Style-Aware Blending and Prototype-Based Cross-Contrast Consistency for Semi-Supervised Medical Image Segmentation

TL;DR

The paper tackles semi-supervised medical image segmentation by addressing distribution mismatch and underutilized supervision between labeled and unlabeled data. It introduces a two-component framework: style-guided distribution blending to align domain statistics between labeled and unlabeled images, and a prototype-based cross-contrast mechanism that uses confidence-guided prototypes and a memory bank to enable bidirectional weak-strong supervision.

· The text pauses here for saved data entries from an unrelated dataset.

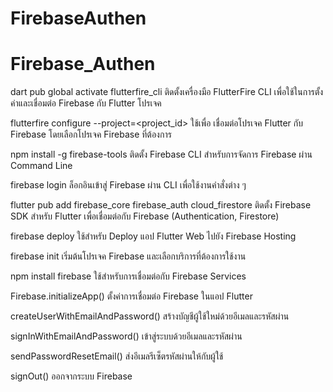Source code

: # FirebaseAuthen
# Firebase_Authen
dart pub global activate flutterfire_cli
ติดตั้งเครื่องมือ FlutterFire CLI เพื่อใช้ในการตั้งค่าและเชื่อมต่อ Firebase กับ Flutter โปรเจค

flutterfire configure --project=<project_id>
ใช้เพื่อ เชื่อมต่อโปรเจค Flutter กับ Firebase โดยเลือกโปรเจค Firebase ที่ต้องการ

npm install -g firebase-tools
ติดตั้ง Firebase CLI สำหรับการจัดการ Firebase ผ่าน Command Line 

firebase login
ล็อกอินเข้าสู่ Firebase ผ่าน CLI เพื่อใช้งานคำสั่งต่าง ๆ

flutter pub add firebase_core firebase_auth cloud_firestore
ติดตั้ง Firebase SDK สำหรับ Flutter เพื่อเชื่อมต่อกับ Firebase (Authentication, Firestore)

firebase deploy 
ใช้สำหรับ Deploy แอป Flutter Web ไปยัง Firebase Hosting

firebase init
เริ่มต้นโปรเจค Firebase และเลือกบริการที่ต้องการใช้งาน 

npm install firebase
ใช้สำหรับการเชื่อมต่อกับ Firebase Services

Firebase.initializeApp()
ตั้งค่าการเชื่อมต่อ Firebase ในแอป Flutter

createUserWithEmailAndPassword()
สร้างบัญชีผู้ใช้ใหม่ด้วยอีเมลและรหัสผ่าน

signInWithEmailAndPassword()
เข้าสู่ระบบด้วยอีเมลและรหัสผ่าน

sendPasswordResetEmail()
ส่งอีเมลรีเซ็ตรหัสผ่านให้กับผู้ใช้

signOut()
ออกจากระบบ Firebase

The method integrates these modules into a Mean Teacher framework with a labeled branch trained on style-blended data and an unlabeled branch optimized with both pixel-wise consistency and cross-view prototype contrast, achieving state-of-the-art results on Synapse and ACDC under 5% and 10% labeling with extensive ablations validating each component. This work advances semi-supervised medical image segmentation by improving distribution alignment and exploiting richer supervisory signals, offering practical benefits for annotation-efficient clinical pipelines.

Abstract

Weak-strong consistency learning strategies are widely employed in semi-supervised medical image segmentation to train models by leveraging limited labeled data and enforcing weak-to-strong consistency. However, existing methods primarily focus on designing and combining various perturbation schemes, overlooking the inherent potential and limitations within the framework itself. In this paper, we first identify two critical deficiencies: (1) separated training data streams, which lead to confirmation bias dominated by the labeled stream; and (2) incomplete utilization of supervisory information, which limits exploration of strong-to-weak consistency. To tackle these challenges, we propose a style-aware blending and prototype-based cross-contrast consistency learning framework. Specifically, inspired by the empirical observation that the distribution mismatch between labeled and unlabeled data can be characterized by statistical moments, we design a style-guided distribution blending module to break the independent training data streams. Meanwhile, considering the potential noise in strong pseudo-labels, we introduce a prototype-based cross-contrast strategy to encourage the model to learn informative supervisory signals from both weak-to-strong and strong-to-weak predictions, while mitigating the adverse effects of noise. Experimental results demonstrate the effectiveness and superiority of our framework across multiple medical segmentation benchmarks under various semi-supervised settings.

Figures (3)

• Figure 1: (a)–(b) show the previous (e.g., UA-MT yu2019uncertainty) and proposed architectures, and (c)–(d) compare the first- and second-order moments of pixel intensities in the Synapse dataset landman2015miccai under different data splits (c) and across categories (d).
• Figure 2: Illustration of our framework, comprising two main components: a style-guided distribution blending module (solid box) and a dual-branch architecture (dashed box) with labeled and unlabeled branches. The labeled branch is trained on style-blended labeled data, while the unlabeled branch enforces both pixel-wise weak-strong consistency and prototype-based cross-contrast consistency. Here, $X_m^l$ and $Y^l$ denote the style-blended labeled image and its corresponding label; $X^u$ and $Y^w$ represent the unlabeled image and its pseudo-label; $A_w$ and $A_s$ indicate weak and strong augmentations, respectively.
• Figure 3: Visual segmentation results of different methods on ACDC (top two rows) and Synapse (bottom two rows). Our method achieves a better balance between under-segmentation and over-segmentation.